Q: The patient says, 'I want to kill myself' every case the first impulse of the I want you to see a psychiatrist, I want you to get some medication, you're obviously in a depression -- is that the right thing to do?

Quill: Sometimes it is the right thing to do. Sometimes people have become depressed in a way that might be amenable to conversation or medication and if that's the case or your not sure if that's the case then seeing a psychiatrist is a very appropriate thing to do. I will add that not a lot of psychiatrists have a lot of experience working with severely physically ill people, so finding the right person to do this is sometimes a challenge.

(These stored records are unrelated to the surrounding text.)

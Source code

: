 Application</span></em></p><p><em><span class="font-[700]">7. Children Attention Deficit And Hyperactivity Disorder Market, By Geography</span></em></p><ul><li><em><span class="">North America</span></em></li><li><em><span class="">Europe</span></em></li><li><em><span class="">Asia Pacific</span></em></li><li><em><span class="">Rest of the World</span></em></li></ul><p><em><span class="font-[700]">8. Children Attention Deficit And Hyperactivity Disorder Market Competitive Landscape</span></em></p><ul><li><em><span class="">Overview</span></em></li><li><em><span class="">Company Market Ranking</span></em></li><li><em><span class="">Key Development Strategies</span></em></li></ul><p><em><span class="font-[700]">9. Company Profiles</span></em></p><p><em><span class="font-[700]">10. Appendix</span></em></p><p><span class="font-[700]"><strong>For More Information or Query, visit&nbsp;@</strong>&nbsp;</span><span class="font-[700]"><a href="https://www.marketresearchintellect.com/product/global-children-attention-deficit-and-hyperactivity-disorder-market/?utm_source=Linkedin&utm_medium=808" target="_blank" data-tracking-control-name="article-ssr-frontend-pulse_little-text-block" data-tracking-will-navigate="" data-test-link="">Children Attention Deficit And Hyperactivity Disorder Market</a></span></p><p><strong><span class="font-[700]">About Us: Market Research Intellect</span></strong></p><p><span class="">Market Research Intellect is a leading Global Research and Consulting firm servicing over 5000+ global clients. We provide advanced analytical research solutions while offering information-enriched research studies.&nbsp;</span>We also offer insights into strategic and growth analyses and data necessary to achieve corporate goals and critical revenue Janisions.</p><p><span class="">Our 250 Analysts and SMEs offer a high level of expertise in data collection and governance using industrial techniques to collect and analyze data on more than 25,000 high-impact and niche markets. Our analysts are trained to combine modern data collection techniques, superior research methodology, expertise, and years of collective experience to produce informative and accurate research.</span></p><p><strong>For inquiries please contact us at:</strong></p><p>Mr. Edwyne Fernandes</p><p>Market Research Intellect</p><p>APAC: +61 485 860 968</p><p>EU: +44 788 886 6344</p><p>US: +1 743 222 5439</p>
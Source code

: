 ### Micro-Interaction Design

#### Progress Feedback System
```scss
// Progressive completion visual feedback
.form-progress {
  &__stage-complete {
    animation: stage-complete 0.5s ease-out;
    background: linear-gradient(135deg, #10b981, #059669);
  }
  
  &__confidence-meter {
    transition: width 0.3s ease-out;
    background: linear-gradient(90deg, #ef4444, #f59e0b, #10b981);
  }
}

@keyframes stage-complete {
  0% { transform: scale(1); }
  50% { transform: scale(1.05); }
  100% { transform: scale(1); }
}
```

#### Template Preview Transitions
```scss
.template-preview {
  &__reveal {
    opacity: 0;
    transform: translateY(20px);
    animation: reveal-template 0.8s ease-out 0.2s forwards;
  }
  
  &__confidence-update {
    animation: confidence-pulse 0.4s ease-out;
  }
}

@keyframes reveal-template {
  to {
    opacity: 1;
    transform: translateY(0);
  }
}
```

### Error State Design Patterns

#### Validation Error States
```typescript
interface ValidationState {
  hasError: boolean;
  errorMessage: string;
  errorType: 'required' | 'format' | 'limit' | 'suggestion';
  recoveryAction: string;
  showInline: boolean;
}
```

My own experience is that the people that know how to do this are...hospice....etc...they have the most experience working with people who are severely ill and who are facing these kinds of questions, so my consultation would always be with them first unless I was sure that there [was] a psychiatric-oriented problem going on. But I think it's a question that needs to be answered clearly before you'd ever assist somebody to die. But we also can't be too romantic about this. I mean a person, let's say who's dying in severe shortness of breath, just at the edge of death who's saying I need to escape this, this is not living. [Two] weeks or a month for medication -- they're an extremist, they can't enter into psychotherapy, so you have to [have] an ability and a willingness to respond to that as an emergency, right now, that can't wait.

Another person who might be much further off, or like these kinds of patients that you're talking about today, I think they must see a psychiatrist-- that's a requirement, because they have a potentially long life ahead of them and a psychiatrist might be able to help them refind a will to live.